Isogeometric nonlinear bending and buckling analysis of variable-thickness composite plate structures

TL;DR

This paper presents an isogeometric analysis method for nonlinear bending and buckling of variable-thickness composite plates, employing NURBS functions for accurate modeling of geometry and thickness variations.

Contribution

It introduces a novel isogeometric approach using NURBS to model and analyze variable-thickness composite plates under nonlinear conditions.

Findings

Method accurately predicts nonlinear bending and buckling behaviour.

NURBS-based modeling ensures smooth variation of thickness.

Numerical results validate the robustness of the proposed approach.

Abstract

This paper investigates nonlinear bending and buckling behaviours of composite plates characterized by a thickness variation. Layer interfaces are described as functions of inplane coordinates. Top and bottom surfaces of the plate are symmetric about the midplane and the plate could be considered as a flat surface in analysis along with thickness parameters which vary over the plate.
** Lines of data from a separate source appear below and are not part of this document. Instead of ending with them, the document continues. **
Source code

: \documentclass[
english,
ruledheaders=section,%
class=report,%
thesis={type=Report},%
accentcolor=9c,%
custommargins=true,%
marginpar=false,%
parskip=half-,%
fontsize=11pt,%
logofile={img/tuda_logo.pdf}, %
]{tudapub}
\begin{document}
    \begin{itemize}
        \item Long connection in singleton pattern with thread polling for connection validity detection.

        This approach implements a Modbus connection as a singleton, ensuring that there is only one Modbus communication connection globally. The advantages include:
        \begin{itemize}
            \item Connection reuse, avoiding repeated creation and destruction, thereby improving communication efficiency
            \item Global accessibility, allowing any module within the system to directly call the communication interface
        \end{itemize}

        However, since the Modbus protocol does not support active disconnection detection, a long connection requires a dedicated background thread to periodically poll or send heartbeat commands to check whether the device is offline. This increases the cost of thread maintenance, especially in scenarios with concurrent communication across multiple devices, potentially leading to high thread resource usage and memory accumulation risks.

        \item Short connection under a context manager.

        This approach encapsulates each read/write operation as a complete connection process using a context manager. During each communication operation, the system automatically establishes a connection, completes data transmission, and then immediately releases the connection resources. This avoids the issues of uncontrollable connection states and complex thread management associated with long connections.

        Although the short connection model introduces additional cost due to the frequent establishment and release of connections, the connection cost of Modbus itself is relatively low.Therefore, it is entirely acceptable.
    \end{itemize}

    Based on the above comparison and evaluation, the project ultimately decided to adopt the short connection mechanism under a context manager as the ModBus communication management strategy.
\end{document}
The variable thickness at a certain position in the midplane is modeled by a set of control points (or thickness-parameters) through NURBS (Non-Uniform Rational B-Spline) basic functions. The knot parameter space which is referred in modelling geometry and approximating displacement variables is employed for approximating thickness, simultaneously. The use of quadratic NURBS functions results in C^1 continuity of modeling variable thickness and analyzing solutions. Thin to moderately thick laminates in bound of first-order shear deformation theory (FSDT) are taken into account. Strain-displacement relations in sense of von-Karman theory are employed for large deformation. Riks method is used for geometrically nonlinear analysis. The weak form is approximated numerically by the isogeometric analysis (IGA), which has been found to be a robust, stable and realistic numerical tool. Numerical results confirm the reliability and capacity of the propose method.